Le narrateur établit donc une hiérarchie victimaire implicite : les plus victimes, donc les moins coupables, quels que soient leurs actes, seraient les membres des minorités ethniques ; ensuite viendraient les petits Blancs, coupables d’être blancs mais victimes de pauvreté ; enfin, les bourgeois blancs, coupables de toutes les turpitudes. Cette distribution des rôles permettrait d’établir les droits et les devoirs de chacun. Par exemple, le petit Blanc pourrait se plaindre du regard méprisant du bourgeois ou des brimades sexistes exercées par les siens, mais pas de la violence physique exercée par « plus victime » que lui.

Par ailleurs, le narrateur déclare très explicitement mieux supporter cette dernière violence, quand bien même elle a failli le tuer, que le racisme exprimé par les policiers lorsqu’il leur raconte son agression – suggérant, sans tout à fait le dire, que la première agressivité reste avant tout d’ordre social alors que celle des seconds s’apparente bel et bien à cette horreur absolue qu’est le racisme.

J’ai relevé quelques mots particulièrement symptomatiques à propos de ces hiérarchies. Ainsi la sœur du narrateur déclare-t-elle, page 64 :

« C’est là que l’autre a voulu savoir si Edouard il avait des origines anglaise ou allemandes (…) et Edouard lui répond : Malheureusement ni l’un ni l’autre, il dit en riant la phrase de notre père qu’il disait à propos de la famille. Comme disait mon père, français pure souche, sans mélange, parents français, grands-parents français, arrière-grands-parents français, arrière-arrière grands-parents français, arrière-arrière-arrière grands-parents français. »

Le narrateur est très clair-là-dessus : il regrette, même sous forme de boutade, de ne pas avoir d’autre origine que française, feignant d’utiliser une expression pour s’en moquer, « française de souche », mais l’utilisant malgré tout parce qu’il n’en a pas d’autre à disposition. La fulgurance du passage tient au fait que la honte est comme redoublée : honte d’être blanc, mais honte aussi de n’être porteur que d’une seule origine parmi les dizaines d’origines possibles dans le cas de la « blanchitude ». De manière cruelle, le père se glorifiait de cette chose dont le fils a aujourd’hui honte.

En fin de compte, on voit le paradigme raciste s’inverser : à la pureté raciale considérée comme désirable se substitue le métissage ou même la pureté raciale mais « autre », c’est-à-dire non blanche, si bien que le fils du petit Blanc, en plus d’être pauvre, loin de se sentir privilégié par sa couleur de peau, la perçoit comme une forme de déchéance. Comment s’étonner dans ces conditions que, violé par un Kabyle, le narrateur résiste au long du livre à désigner ce violeur comme coupable ? Un peu comme si la victime n’avait pas assez d’épaisseur existentielle pour avoir l’arrogance de se constituer en victime.

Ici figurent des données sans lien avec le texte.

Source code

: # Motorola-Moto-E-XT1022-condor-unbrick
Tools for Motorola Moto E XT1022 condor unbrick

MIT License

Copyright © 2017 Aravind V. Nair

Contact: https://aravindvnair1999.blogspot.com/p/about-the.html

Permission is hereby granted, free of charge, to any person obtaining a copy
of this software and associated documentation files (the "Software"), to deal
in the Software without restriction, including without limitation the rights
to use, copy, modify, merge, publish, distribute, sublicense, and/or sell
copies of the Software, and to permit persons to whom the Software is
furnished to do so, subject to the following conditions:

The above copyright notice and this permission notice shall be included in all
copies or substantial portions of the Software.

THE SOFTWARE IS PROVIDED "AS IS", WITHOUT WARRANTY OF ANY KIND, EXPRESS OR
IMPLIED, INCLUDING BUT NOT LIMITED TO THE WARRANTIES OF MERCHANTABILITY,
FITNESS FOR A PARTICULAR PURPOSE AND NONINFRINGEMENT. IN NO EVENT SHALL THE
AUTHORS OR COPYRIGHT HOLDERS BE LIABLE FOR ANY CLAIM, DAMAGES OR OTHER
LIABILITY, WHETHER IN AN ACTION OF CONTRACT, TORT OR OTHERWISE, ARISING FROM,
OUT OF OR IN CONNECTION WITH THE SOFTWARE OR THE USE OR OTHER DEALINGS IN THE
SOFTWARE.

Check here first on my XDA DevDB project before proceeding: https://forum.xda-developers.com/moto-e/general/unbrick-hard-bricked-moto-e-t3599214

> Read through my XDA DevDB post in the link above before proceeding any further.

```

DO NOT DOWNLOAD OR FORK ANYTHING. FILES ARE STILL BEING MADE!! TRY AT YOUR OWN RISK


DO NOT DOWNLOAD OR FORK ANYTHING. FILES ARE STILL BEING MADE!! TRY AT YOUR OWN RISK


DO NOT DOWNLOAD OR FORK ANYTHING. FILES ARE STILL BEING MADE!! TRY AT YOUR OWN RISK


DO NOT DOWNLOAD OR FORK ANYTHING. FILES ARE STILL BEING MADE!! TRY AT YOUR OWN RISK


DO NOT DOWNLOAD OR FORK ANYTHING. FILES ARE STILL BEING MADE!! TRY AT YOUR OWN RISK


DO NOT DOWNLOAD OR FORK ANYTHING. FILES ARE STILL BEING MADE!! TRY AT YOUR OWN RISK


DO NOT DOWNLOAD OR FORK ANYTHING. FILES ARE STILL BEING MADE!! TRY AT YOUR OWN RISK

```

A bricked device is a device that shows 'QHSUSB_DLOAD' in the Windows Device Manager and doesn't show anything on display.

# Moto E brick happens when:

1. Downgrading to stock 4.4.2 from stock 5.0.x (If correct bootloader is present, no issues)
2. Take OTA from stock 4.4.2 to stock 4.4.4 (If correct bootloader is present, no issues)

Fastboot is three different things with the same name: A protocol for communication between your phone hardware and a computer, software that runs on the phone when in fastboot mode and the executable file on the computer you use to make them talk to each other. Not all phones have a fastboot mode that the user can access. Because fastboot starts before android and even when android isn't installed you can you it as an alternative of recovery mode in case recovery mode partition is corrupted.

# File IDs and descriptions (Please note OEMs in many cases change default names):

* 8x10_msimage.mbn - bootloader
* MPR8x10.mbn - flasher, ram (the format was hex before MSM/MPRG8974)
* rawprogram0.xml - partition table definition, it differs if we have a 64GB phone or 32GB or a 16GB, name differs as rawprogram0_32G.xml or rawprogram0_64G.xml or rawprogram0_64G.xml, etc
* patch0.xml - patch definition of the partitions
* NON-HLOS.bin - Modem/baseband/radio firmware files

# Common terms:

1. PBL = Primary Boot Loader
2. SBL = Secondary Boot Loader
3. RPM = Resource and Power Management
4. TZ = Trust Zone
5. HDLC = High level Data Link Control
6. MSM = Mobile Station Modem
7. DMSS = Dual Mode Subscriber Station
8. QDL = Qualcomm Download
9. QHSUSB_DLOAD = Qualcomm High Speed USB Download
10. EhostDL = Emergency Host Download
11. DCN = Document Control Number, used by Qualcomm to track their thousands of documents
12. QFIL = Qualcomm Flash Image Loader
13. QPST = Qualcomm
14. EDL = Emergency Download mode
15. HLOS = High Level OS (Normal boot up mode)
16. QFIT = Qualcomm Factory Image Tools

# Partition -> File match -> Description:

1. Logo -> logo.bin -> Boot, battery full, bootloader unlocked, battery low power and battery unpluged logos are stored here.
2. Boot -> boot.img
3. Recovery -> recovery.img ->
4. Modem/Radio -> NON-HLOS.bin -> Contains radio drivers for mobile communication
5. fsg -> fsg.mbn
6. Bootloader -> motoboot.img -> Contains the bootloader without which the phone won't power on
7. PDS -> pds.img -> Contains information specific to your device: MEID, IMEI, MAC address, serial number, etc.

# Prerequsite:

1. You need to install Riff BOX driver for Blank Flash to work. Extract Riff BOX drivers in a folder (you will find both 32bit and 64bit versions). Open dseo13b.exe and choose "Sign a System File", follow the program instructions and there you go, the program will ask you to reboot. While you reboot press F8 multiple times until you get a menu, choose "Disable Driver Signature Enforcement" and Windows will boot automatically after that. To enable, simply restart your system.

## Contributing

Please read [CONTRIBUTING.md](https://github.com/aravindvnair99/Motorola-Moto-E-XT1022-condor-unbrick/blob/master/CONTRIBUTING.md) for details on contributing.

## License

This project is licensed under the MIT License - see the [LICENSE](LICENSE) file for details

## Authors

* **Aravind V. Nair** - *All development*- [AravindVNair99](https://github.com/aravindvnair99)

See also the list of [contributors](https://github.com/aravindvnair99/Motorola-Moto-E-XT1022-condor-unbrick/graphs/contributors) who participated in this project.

Pour conclure, je suis à peu près sûr que le narrateur d’Edouard Louis refuserait de se voir accoler l’étiquette de petit Blanc, considérant précisément qu’il se situe au-delà des catégories raciales. Mais cette pudeur, ou cette inconscience, me paraît tenir précisément aux paradoxes de la situation du petit Blanc (la terminologie sartrienne me paraît ici appropriée), souffrant de la racialisation qu’on lui impose mais d’autant plus rabattu vers elle qu’il espère s’en émanciper – le tout dans une société où il ne sera sans doute plus possible, et pour longtemps, de le faire.